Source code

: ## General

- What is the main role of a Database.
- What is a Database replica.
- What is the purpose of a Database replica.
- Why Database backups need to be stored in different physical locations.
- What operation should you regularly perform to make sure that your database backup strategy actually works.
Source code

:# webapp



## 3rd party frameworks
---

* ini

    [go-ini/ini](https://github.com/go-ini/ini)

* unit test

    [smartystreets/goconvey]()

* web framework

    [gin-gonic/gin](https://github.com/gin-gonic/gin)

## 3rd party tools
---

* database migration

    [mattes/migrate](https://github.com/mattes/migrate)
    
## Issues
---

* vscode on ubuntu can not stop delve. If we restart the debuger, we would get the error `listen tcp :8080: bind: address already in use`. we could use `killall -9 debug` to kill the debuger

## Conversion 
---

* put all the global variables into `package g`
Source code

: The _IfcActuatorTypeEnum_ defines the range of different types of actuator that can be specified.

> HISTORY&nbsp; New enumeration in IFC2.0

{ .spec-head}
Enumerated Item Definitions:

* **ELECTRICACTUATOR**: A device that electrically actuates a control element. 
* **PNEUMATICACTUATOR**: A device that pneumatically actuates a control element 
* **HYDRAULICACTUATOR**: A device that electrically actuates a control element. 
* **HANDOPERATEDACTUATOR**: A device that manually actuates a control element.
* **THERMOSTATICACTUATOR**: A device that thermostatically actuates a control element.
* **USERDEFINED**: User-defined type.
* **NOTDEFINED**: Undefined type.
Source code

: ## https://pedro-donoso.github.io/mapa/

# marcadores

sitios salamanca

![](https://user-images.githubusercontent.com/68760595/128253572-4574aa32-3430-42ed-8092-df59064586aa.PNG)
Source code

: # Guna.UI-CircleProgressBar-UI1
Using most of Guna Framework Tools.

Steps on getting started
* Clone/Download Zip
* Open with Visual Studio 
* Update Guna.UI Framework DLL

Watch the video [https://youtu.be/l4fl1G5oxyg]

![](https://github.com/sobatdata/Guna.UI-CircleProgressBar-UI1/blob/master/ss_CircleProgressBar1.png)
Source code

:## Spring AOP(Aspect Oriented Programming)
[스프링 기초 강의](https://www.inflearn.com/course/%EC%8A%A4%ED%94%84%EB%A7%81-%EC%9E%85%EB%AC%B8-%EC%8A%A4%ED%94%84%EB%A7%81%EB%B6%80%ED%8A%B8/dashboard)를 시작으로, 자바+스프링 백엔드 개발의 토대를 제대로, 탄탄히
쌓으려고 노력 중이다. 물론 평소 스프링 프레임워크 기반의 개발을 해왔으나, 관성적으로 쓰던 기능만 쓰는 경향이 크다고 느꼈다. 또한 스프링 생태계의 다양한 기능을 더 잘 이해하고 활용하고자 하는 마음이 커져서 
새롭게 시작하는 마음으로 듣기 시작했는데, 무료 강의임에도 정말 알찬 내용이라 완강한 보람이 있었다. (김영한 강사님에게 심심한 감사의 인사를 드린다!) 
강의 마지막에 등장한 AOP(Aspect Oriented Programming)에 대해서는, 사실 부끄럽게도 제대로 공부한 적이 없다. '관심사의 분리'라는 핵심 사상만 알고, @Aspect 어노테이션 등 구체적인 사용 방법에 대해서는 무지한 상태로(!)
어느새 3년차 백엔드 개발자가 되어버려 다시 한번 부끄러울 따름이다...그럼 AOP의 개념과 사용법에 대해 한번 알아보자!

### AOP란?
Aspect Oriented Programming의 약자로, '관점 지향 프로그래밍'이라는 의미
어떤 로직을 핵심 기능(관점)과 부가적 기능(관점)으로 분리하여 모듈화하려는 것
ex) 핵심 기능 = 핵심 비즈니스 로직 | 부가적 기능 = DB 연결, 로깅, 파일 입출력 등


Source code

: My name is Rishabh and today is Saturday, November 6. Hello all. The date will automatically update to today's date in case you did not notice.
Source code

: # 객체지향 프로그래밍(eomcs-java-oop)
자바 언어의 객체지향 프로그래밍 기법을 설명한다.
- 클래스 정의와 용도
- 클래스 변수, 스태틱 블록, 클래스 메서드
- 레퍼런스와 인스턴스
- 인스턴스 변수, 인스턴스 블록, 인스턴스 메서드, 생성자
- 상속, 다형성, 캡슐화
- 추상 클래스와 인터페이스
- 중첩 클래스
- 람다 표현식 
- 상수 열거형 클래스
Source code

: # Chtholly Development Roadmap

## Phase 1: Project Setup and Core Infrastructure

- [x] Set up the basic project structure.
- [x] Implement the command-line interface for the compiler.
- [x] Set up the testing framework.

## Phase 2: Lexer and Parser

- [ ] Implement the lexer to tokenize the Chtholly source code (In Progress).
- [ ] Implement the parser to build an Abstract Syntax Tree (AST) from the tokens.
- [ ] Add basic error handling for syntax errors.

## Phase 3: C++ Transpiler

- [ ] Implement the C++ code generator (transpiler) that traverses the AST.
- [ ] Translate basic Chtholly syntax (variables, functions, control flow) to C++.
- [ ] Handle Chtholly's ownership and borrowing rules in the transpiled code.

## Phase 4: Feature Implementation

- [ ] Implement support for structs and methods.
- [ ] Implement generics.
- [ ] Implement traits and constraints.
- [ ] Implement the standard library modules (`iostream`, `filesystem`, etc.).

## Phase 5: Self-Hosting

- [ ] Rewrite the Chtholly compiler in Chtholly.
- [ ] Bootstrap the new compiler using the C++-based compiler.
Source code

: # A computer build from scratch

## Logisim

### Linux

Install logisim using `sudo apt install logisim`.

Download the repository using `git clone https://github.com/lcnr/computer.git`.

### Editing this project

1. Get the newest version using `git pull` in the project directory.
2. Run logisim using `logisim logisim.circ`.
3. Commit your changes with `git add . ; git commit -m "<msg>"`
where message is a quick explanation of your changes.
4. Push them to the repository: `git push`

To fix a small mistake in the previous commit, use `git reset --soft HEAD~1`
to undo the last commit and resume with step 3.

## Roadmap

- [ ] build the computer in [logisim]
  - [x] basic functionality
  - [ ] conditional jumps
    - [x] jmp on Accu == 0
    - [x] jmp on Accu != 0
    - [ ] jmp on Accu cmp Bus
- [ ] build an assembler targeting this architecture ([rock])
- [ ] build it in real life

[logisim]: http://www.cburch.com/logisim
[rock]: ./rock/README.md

============

[Work to complete]: Reproduce all of the data above, exactly and without omission.

[Reply to the task]:
Source code

: ## General

- What is the main role of a Database.
- What is a Database replica.
- What is the purpose of a Database replica.
- Why Database backups need to be stored in different physical locations.
- What operation should you regularly perform to make sure that your database backup strategy actually works.
Source code

:# webapp



## 3rd party frameworks
---

* ini

    [go-ini/ini](https://github.com/go-ini/ini)

* unit test

    [smartystreets/goconvey]()

* web framework

    [gin-gonic/gin](https://github.com/gin-gonic/gin)

## 3rd party tools
---

* database migration

    [mattes/migrate](https://github.com/mattes/migrate)
    
## Issues
---

* vscode on ubuntu can not stop delve. If we restart the debuger, we would get the error `listen tcp :8080: bind: address already in use`. we could use `killall -9 debug` to kill the debuger

## Conversion 
---

* put all the global variables into `package g`
Source code

: The _IfcActuatorTypeEnum_ defines the range of different types of actuator that can be specified.

> HISTORY&nbsp; New enumeration in IFC2.0

{ .spec-head}
Enumerated Item Definitions:

* **ELECTRICACTUATOR**: A device that electrically actuates a control element. 
* **PNEUMATICACTUATOR**: A device that pneumatically actuates a control element 
* **HYDRAULICACTUATOR**: A device that electrically actuates a control element. 
* **HANDOPERATEDACTUATOR**: A device that manually actuates a control element.
* **THERMOSTATICACTUATOR**: A device that thermostatically actuates a control element.
* **USERDEFINED**: User-defined type.
* **NOTDEFINED**: Undefined type.
Source code

: ## https://pedro-donoso.github.io/mapa/

# marcadores

sitios salamanca

![](https://user-images.githubusercontent.com/68760595/128253572-4574aa32-3430-42ed-8092-df59064586aa.PNG)
Source code

: # Guna.UI-CircleProgressBar-UI1
Using most of Guna Framework Tools.

Steps on getting started
* Clone/Download Zip
* Open with Visual Studio 
* Update Guna.UI Framework DLL

Watch the video [https://youtu.be/l4fl1G5oxyg]

![](https://github.com/sobatdata/Guna.UI-CircleProgressBar-UI1/blob/master/ss_CircleProgressBar1.png)
Source code

:## Spring AOP(Aspect Oriented Programming)
[스프링 기초 강의](https://www.inflearn.com/course/%EC%8A%A4%ED%94%84%EB%A7%81-%EC%9E%85%EB%AC%B8-%EC%8A%A4%ED%94%84%EB%A7%81%EB%B6%80%ED%8A%B8/dashboard)를 시작으로, 자바+스프링 백엔드 개발의 토대를 제대로, 탄탄히
쌓으려고 노력 중이다. 물론 평소 스프링 프레임워크 기반의 개발을 해왔으나, 관성적으로 쓰던 기능만 쓰는 경향이 크다고 느꼈다. 또한 스프링 생태계의 다양한 기능을 더 잘 이해하고 활용하고자 하는 마음이 커져서 
새롭게 시작하는 마음으로 듣기 시작했는데, 무료 강의임에도 정말 알찬 내용이라 완강한 보람이 있었다. (김영한 강사님에게 심심한 감사의 인사를 드린다!) 
강의 마지막에 등장한 AOP(Aspect Oriented Programming)에 대해서는, 사실 부끄럽게도 제대로 공부한 적이 없다. '관심사의 분리'라는 핵심 사상만 알고, @Aspect 어노테이션 등 구체적인 사용 방법에 대해서는 무지한 상태로(!)
어느새 3년차 백엔드 개발자가 되어버려 다시 한번 부끄러울 따름이다...그럼 AOP의 개념과 사용법에 대해 한번 알아보자!

### AOP란?
Aspect Oriented Programming의 약자로, '관점 지향 프로그래밍'이라는 의미
어떤 로직을 핵심 기능(관점)과 부가적 기능(관점)으로 분리하여 모듈화하려는 것
ex) 핵심 기능 = 핵심 비즈니스 로직 | 부가적 기능 = DB 연결, 로깅, 파일 입출력 등


Source code

: My name is Rishabh and today is Saturday, November 6. Hello all. The date will automatically update to today's date in case you did not notice.
Source code

: # 객체지향 프로그래밍(eomcs-java-oop)
자바 언어의 객체지향 프로그래밍 기법을 설명한다.
- 클래스 정의와 용도
- 클래스 변수, 스태틱 블록, 클래스 메서드
- 레퍼런스와 인스턴스
- 인스턴스 변수, 인스턴스 블록, 인스턴스 메서드, 생성자
- 상속, 다형성, 캡슐화
- 추상 클래스와 인터페이스
- 중첩 클래스
- 람다 표현식 
- 상수 열거형 클래스
Source code

: # Chtholly Development Roadmap

## Phase 1: Project Setup and Core Infrastructure

- [x] Set up the basic project structure.
- [x] Implement the command-line interface for the compiler.
- [x] Set up the testing framework.

## Phase 2: Lexer and Parser

- [ ] Implement the lexer to tokenize the Chtholly source code (In Progress).
- [ ] Implement the parser to build an Abstract Syntax Tree (AST) from the tokens.
- [ ] Add basic error handling for syntax errors.

## Phase 3: C++ Transpiler

- [ ] Implement the C++ code generator (transpiler) that traverses the AST.
- [ ] Translate basic Chtholly syntax (variables, functions, control flow) to C++.
- [ ] Handle Chtholly's ownership and borrowing rules in the transpiled code.

## Phase 4: Feature Implementation

- [ ] Implement support for structs and methods.
- [ ] Implement generics.
- [ ] Implement traits and constraints.
- [ ] Implement the standard library modules (`iostream`, `filesystem`, etc.).

## Phase 5: Self-Hosting

- [ ] Rewrite the Chtholly compiler in Chtholly.
- [ ] Bootstrap the new compiler using the C++-based compiler.
Source code

: # A computer build from scratch

## Logisim

### Linux

Install logisim using `sudo apt install logisim`.

Download the repository using `git clone https://github.com/lcnr/computer.git`.

### Editing this project

1. Get the newest version using `git pull` in the project directory.
2. Run logisim using `logisim logisim.circ`.
3. Commit your changes with `git add . ; git commit -m "<msg>"`
where message is a quick explanation of your changes.
4. Push them to the repository: `git push`

To fix a small mistake in the previous commit, use `git reset --soft HEAD~1`
to undo the last commit and resume with step 3.

## Roadmap

- [ ] build the computer in [logisim]
  - [x] basic functionality
  - [ ] conditional jumps
    - [x] jmp on Accu == 0
    - [x] jmp on Accu != 0
    - [ ] jmp on Accu cmp Bus
- [ ] build an assembler targeting this architecture ([rock])
- [ ] build it in real life

[logisim]: http://www.cburch.com/logisim
[rock]: ./rock/README.md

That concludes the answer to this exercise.